The pace has accelerated.  The APEC economies committed to reduce all trade barriers by 2010 for industrialised economies and 2020 for others.  The rate and scope of liberalisation in ASEAN has been intensified.  Free trade agreements have proliferated among Latin American economies.  And the ambition of creating a grand Free Trade Area of the Americas which would extend over North and South America has been endorsed by all governments in the Western Hemisphere, bar Cuba.  There is pressure to begin another round of global liberalisation under the auspices of the WTO.  And the idea of transatlantic free trade agreement has been raised in Brussels.
 

What is going on?

Talk is cheap.  And among the currencies of international affairs, nothing is cheaper than
grand commitments by governments, except grand commitments by heads of government.  Is the rash of commitments to trade liberalisation just so much hot air?

What are the lessons of the Asian currency crises?  To the IMF it is clear that interference with the market, poor financial systems and barriers to trade and investment were key causes of the crises.  They have required commitments to correct these weaknesses as a condition for support to stabilise currencies.  Not everyone in the region would agree that this was warranted.
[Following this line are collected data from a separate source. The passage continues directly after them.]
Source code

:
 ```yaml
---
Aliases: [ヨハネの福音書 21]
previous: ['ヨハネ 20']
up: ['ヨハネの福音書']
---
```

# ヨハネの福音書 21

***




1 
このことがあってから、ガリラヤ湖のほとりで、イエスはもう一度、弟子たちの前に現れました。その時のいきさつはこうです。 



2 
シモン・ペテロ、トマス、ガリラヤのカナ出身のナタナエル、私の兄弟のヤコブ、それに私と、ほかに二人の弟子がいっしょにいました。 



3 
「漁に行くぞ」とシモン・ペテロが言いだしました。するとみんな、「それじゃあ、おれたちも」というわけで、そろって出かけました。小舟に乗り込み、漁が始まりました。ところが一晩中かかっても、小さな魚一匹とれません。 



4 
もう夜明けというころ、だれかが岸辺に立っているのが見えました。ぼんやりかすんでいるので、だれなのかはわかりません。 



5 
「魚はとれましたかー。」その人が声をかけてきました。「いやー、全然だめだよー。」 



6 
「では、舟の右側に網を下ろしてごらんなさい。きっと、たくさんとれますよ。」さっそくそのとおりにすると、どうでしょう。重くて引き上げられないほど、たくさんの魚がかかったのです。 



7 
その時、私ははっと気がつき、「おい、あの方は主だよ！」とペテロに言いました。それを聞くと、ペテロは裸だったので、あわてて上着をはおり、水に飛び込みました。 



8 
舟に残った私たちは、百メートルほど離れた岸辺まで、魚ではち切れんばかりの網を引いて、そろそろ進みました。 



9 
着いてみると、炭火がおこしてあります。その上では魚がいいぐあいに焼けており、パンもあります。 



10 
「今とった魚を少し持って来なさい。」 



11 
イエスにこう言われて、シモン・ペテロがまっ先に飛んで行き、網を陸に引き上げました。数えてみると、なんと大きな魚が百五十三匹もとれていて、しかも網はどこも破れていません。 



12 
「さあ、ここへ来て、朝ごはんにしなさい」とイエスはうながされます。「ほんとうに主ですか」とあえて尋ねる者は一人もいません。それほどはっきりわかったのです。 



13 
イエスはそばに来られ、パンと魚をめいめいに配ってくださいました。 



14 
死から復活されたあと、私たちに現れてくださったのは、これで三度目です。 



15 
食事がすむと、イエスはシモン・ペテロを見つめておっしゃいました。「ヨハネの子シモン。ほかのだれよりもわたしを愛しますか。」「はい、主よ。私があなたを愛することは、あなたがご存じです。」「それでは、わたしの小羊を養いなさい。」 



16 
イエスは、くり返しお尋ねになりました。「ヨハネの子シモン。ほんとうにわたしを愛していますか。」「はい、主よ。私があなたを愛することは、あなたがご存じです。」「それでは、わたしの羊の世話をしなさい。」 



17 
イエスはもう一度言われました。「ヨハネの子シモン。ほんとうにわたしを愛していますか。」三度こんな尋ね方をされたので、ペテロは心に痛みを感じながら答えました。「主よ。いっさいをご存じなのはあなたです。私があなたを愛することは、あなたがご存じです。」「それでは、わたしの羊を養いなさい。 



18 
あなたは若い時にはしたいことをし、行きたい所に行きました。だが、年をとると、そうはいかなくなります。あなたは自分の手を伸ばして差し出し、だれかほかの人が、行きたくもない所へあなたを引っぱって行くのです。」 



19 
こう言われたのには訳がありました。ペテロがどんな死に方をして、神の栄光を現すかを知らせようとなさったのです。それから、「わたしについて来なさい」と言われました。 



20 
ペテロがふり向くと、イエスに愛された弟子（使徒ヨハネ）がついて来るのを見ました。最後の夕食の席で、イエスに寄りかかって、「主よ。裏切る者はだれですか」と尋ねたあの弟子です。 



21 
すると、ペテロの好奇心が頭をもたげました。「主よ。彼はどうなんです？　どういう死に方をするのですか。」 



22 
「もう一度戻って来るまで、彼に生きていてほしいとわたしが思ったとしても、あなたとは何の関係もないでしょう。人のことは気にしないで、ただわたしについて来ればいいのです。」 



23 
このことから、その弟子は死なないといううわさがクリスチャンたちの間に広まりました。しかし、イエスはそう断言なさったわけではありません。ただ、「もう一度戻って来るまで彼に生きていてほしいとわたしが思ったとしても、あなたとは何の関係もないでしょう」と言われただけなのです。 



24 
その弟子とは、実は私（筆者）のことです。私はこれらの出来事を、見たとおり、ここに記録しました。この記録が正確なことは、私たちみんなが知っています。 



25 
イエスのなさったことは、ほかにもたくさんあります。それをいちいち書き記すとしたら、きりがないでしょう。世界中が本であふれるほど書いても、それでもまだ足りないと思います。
The Malaysians own up to no fault in their own actions.  Indonesia baulked at the IMF demands.  Officials in China consider that closed financial systems sanitised them from the crisis.

Just last month, the US Congress refused to give the Clinton Administration an authority to negotiate trade agreements.  The White House especially wanted this to advance the idea of a North and South American free trade area.  The view today in Washington is that free trade is dead issue.

We see signs of weariness with trade liberalisation.  Books bashing globalisation have achieved a degree of popularity in Europe and the United States.  A very peculiar populist campaign by fringe groups against a relatively minor proposal from the OECD to liberalise rules for investment has achieved much more prominence than it deserves.  In New Zealand, where the most dramatic liberalisation occurred, the people reacted by turning the political system on its head.  Are we entering a post globalisation phase among industrialised countries?

Some basic drivers

The direction in which things will move will be determined by some basic pressures which we can identify.

One, there will have to be another WTO world trade round.  WTO officials talk about an  agenda for future liberalisation which was ‘built-in’ to the results of the Uruguay Round.   This applies in several very important areas of world trade, notably agriculture, clothing and textiles and services.  Another round will be necessary, the only question is when.

Two, the regional commitments have created political expectations that will be difficult to implement.  The APEC trade liberalisation program may produce some modest results, but there is no dynamic for substantial liberalisation among its members.  The commitments to a Western hemisphere free trade zone may be similarly difficult.  The Mercursor countries are showing a worrying inclination to restrict trade outside the group.  The Brussels’ idea of a transatlantic agreement is not likely to get far.  Barriers to industrial trade across the Atlantic are negligible.  There is scope to remove barriers to services, but it is unlikely that Congress would go along an agreement with the community that did not cover agriculture.

Three, there is some risk of anti-free trade distortions emerging from all these regional trade agreements.  Free trade economists have expressed such fears about the North American Free Trade Agreement for some time.  On balance, concerns about NAFTA have been overstated.  The predicted adverse effects of trade being diverted to partners inside the agreement away from partners outside the agreement fade away when the differences in trade barriers between those inside the agreement and outside it is small.  This is generally the case with NAFTA.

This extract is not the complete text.